Directions
Copy every line below precisely as it appears.

Data supplied

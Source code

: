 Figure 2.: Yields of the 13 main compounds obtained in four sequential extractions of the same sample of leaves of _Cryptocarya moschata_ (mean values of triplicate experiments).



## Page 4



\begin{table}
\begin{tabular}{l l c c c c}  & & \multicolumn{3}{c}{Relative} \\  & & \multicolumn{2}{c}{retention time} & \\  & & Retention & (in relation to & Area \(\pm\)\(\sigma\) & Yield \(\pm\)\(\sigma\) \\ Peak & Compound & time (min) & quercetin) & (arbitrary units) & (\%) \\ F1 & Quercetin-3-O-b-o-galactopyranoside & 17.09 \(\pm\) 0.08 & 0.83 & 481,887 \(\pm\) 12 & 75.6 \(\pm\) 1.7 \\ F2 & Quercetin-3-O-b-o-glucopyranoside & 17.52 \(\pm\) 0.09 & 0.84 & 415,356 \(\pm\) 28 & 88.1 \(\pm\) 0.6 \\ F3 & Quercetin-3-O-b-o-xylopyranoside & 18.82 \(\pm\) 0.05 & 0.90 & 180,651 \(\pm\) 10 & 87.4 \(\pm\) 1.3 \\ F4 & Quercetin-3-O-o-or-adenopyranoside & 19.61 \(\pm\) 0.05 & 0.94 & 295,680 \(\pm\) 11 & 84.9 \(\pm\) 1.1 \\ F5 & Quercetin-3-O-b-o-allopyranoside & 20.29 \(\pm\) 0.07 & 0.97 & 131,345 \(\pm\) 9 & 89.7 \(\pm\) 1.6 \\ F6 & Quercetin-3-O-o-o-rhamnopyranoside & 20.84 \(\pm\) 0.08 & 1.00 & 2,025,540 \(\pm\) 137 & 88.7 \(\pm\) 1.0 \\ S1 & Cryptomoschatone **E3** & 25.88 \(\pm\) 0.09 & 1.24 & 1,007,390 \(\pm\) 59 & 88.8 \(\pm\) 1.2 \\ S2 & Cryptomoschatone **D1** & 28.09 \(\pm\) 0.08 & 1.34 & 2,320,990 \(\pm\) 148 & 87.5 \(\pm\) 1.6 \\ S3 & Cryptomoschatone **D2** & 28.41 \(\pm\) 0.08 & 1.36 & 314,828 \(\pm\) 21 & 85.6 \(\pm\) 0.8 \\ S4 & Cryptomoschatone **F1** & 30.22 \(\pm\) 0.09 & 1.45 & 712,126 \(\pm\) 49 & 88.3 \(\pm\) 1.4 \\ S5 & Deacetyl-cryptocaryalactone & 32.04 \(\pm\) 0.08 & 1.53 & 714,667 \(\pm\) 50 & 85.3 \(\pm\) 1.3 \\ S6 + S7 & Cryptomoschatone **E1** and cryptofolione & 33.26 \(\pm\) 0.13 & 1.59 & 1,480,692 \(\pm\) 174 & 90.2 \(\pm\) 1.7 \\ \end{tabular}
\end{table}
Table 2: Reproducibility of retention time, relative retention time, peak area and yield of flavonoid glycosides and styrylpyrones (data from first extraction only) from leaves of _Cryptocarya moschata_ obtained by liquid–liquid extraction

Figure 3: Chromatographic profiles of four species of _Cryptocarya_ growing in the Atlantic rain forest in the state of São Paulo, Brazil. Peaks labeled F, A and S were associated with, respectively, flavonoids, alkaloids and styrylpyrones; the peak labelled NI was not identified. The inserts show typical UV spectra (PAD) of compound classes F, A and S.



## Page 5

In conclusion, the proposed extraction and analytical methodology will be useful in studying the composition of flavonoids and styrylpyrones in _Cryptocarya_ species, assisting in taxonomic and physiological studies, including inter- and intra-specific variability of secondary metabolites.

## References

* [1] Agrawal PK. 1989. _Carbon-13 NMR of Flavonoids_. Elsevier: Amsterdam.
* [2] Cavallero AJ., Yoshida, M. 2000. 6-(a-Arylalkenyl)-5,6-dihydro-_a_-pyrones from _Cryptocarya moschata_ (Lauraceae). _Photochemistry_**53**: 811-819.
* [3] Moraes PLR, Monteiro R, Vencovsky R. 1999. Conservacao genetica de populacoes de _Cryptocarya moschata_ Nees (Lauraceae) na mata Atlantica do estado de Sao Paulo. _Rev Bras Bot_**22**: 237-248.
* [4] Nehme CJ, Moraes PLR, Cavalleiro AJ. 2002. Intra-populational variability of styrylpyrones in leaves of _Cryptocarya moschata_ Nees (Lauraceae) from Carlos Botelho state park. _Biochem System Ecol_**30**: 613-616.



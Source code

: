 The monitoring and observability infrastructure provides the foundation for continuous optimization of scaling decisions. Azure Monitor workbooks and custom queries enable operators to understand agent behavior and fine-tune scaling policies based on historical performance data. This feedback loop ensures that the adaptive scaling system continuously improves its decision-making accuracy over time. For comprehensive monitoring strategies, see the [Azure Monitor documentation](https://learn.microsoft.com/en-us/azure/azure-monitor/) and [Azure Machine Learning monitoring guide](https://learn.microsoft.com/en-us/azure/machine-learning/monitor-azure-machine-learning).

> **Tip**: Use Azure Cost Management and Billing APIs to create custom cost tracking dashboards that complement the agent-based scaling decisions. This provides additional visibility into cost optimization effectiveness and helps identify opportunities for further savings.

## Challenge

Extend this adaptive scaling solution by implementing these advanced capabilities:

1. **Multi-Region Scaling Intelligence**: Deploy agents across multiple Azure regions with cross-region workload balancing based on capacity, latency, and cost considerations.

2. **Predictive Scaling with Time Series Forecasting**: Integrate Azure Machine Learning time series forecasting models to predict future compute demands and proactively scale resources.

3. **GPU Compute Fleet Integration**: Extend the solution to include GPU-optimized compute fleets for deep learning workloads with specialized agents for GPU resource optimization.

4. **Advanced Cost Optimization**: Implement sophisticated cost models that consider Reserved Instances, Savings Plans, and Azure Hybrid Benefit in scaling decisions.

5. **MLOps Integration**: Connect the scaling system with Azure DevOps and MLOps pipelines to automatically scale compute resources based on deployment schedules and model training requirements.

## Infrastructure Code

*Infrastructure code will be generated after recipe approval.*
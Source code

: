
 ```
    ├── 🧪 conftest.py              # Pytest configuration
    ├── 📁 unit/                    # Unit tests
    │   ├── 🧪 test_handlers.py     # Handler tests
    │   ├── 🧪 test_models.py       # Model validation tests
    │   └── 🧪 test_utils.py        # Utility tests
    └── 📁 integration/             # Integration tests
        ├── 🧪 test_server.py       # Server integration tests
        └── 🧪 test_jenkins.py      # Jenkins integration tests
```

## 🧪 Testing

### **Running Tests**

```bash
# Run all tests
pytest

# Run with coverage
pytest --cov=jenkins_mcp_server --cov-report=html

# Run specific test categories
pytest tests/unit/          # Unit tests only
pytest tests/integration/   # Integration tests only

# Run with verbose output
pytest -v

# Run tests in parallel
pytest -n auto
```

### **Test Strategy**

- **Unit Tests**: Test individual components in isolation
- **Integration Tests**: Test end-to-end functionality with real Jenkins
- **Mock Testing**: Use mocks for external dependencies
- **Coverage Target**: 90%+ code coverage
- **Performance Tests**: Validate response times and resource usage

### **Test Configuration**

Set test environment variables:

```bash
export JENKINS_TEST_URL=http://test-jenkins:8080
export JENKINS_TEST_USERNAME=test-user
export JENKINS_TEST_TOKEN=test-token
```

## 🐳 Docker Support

Task result
Source code

: Figure 2.: Yields of the 13 main compounds obtained in four sequential extractions of the same sample of leaves of _Cryptocarya moschata_ (mean values of triplicate experiments).



## Page 4



\begin{table}
\begin{tabular}{l l c c c c}  & & \multicolumn{3}{c}{Relative} \\  & & \multicolumn{2}{c}{retention time} & \\  & & Retention & (in relation to & Area \(\pm\)\(\sigma\) & Yield \(\pm\)\(\sigma\) \\ Peak & Compound & time (min) & quercetin) & (arbitrary units) & (\%) \\ F1 & Quercetin-3-O-b-o-galactopyranoside & 17.09 \(\pm\) 0.08 & 0.83 & 481,887 \(\pm\) 12 & 75.6 \(\pm\) 1.7 \\ F2 & Quercetin-3-O-b-o-glucopyranoside & 17.52 \(\pm\) 0.09 & 0.84 & 415,356 \(\pm\) 28 & 88.1 \(\pm\) 0.6 \\ F3 & Quercetin-3-O-b-o-xylopyranoside & 18.82 \(\pm\) 0.05 & 0.90 & 180,651 \(\pm\) 10 & 87.4 \(\pm\) 1.3 \\ F4 & Quercetin-3-O-o-or-adenopyranoside & 19.61 \(\pm\) 0.05 & 0.94 & 295,680 \(\pm\) 11 & 84.9 \(\pm\) 1.1 \\ F5 & Quercetin-3-O-b-o-allopyranoside & 20.29 \(\pm\) 0.07 & 0.97 & 131,345 \(\pm\) 9 & 89.7 \(\pm\) 1.6 \\ F6 & Quercetin-3-O-o-o-rhamnopyranoside & 20.84 \(\pm\) 0.08 & 1.00 & 2,025,540 \(\pm\) 137 & 88.7 \(\pm\) 1.0 \\ S1 & Cryptomoschatone **E3** & 25.88 \(\pm\) 0.09 & 1.24 & 1,007,390 \(\pm\) 59 & 88.8 \(\pm\) 1.2 \\ S2 & Cryptomoschatone **D1** & 28.09 \(\pm\) 0.08 & 1.34 & 2,320,990 \(\pm\) 148 & 87.5 \(\pm\) 1.6 \\ S3 & Cryptomoschatone **D2** & 28.41 \(\pm\) 0.08 & 1.36 & 314,828 \(\pm\) 21 & 85.6 \(\pm\) 0.8 \\ S4 & Cryptomoschatone **F1** & 30.22 \(\pm\) 0.09 & 1.45 & 712,126 \(\pm\) 49 & 88.3 \(\pm\) 1.4 \\ S5 & Deacetyl-cryptocaryalactone & 32.04 \(\pm\) 0.08 & 1.53 & 714,667 \(\pm\) 50 & 85.3 \(\pm\) 1.3 \\ S6 + S7 & Cryptomoschatone **E1** and cryptofolione & 33.26 \(\pm\) 0.13 & 1.59 & 1,480,692 \(\pm\) 174 & 90.2 \(\pm\) 1.7 \\ \end{tabular}
\end{table}
Table 2: Reproducibility of retention time, relative retention time, peak area and yield of flavonoid glycosides and styrylpyrones (data from first extraction only) from leaves of _Cryptocarya moschata_ obtained by liquid–liquid extraction

Figure 3: Chromatographic profiles of four species of _Cryptocarya_ growing in the Atlantic rain forest in the state of São Paulo, Brazil. Peaks labeled F, A and S were associated with, respectively, flavonoids, alkaloids and styrylpyrones; the peak labelled NI was not identified. The inserts show typical UV spectra (PAD) of compound classes F, A and S.



## Page 5

In conclusion, the proposed extraction and analytical methodology will be useful in studying the composition of flavonoids and styrylpyrones in _Cryptocarya_ species, assisting in taxonomic and physiological studies, including inter- and intra-specific variability of secondary metabolites.

## References

* [1] Agrawal PK. 1989. _Carbon-13 NMR of Flavonoids_. Elsevier: Amsterdam.
* [2] Cavallero AJ., Yoshida, M. 2000. 6-(a-Arylalkenyl)-5,6-dihydro-_a_-pyrones from _Cryptocarya moschata_ (Lauraceae). _Photochemistry_**53**: 811-819.
* [3] Moraes PLR, Monteiro R, Vencovsky R. 1999. Conservacao genetica de populacoes de _Cryptocarya moschata_ Nees (Lauraceae) na mata Atlantica do estado de Sao Paulo. _Rev Bras Bot_**22**: 237-248.
* [4] Nehme CJ, Moraes PLR, Cavalleiro AJ. 2002. Intra-populational variability of styrylpyrones in leaves of _Cryptocarya moschata_ Nees (Lauraceae) from Carlos Botelho state park. _Biochem System Ecol_**30**: 613-616.



Source code

: The monitoring and observability infrastructure provides the foundation for continuous optimization of scaling decisions. Azure Monitor workbooks and custom queries enable operators to understand agent behavior and fine-tune scaling policies based on historical performance data. This feedback loop ensures that the adaptive scaling system continuously improves its decision-making accuracy over time. For comprehensive monitoring strategies, see the [Azure Monitor documentation](https://learn.microsoft.com/en-us/azure/azure-monitor/) and [Azure Machine Learning monitoring guide](https://learn.microsoft.com/en-us/azure/machine-learning/monitor-azure-machine-learning).

> **Tip**: Use Azure Cost Management and Billing APIs to create custom cost tracking dashboards that complement the agent-based scaling decisions. This provides additional visibility into cost optimization effectiveness and helps identify opportunities for further savings.

## Challenge

Extend this adaptive scaling solution by implementing these advanced capabilities:

1. **Multi-Region Scaling Intelligence**: Deploy agents across multiple Azure regions with cross-region workload balancing based on capacity, latency, and cost considerations.

2. **Predictive Scaling with Time Series Forecasting**: Integrate Azure Machine Learning time series forecasting models to predict future compute demands and proactively scale resources.

3. **GPU Compute Fleet Integration**: Extend the solution to include GPU-optimized compute fleets for deep learning workloads with specialized agents for GPU resource optimization.

4. **Advanced Cost Optimization**: Implement sophisticated cost models that consider Reserved Instances, Savings Plans, and Azure Hybrid Benefit in scaling decisions.

5. **MLOps Integration**: Connect the scaling system with Azure DevOps and MLOps pipelines to automatically scale compute resources based on deployment schedules and model training requirements.

## Infrastructure Code

*Infrastructure code will be generated after recipe approval.*
Source code

:
 ```
    ├── 🧪 conftest.py              # Pytest configuration
    ├── 📁 unit/                    # Unit tests
    │   ├── 🧪 test_handlers.py     # Handler tests
    │   ├── 🧪 test_models.py       # Model validation tests
    │   └── 🧪 test_utils.py        # Utility tests
    └── 📁 integration/             # Integration tests
        ├── 🧪 test_server.py       # Server integration tests
        └── 🧪 test_jenkins.py      # Jenkins integration tests
```

## 🧪 Testing

### **Running Tests**

```bash
# Run all tests
pytest

# Run with coverage
pytest --cov=jenkins_mcp_server --cov-report=html

# Run specific test categories
pytest tests/unit/          # Unit tests only
pytest tests/integration/   # Integration tests only

# Run with verbose output
pytest -v

# Run tests in parallel
pytest -n auto
```

### **Test Strategy**

- **Unit Tests**: Test individual components in isolation
- **Integration Tests**: Test end-to-end functionality with real Jenkins
- **Mock Testing**: Use mocks for external dependencies
- **Coverage Target**: 90%+ code coverage
- **Performance Tests**: Validate response times and resource usage

### **Test Configuration**

Set test environment variables:

```bash
export JENKINS_TEST_URL=http://test-jenkins:8080
export JENKINS_TEST_USERNAME=test-user
export JENKINS_TEST_TOKEN=test-token
```

## 🐳 Docker Support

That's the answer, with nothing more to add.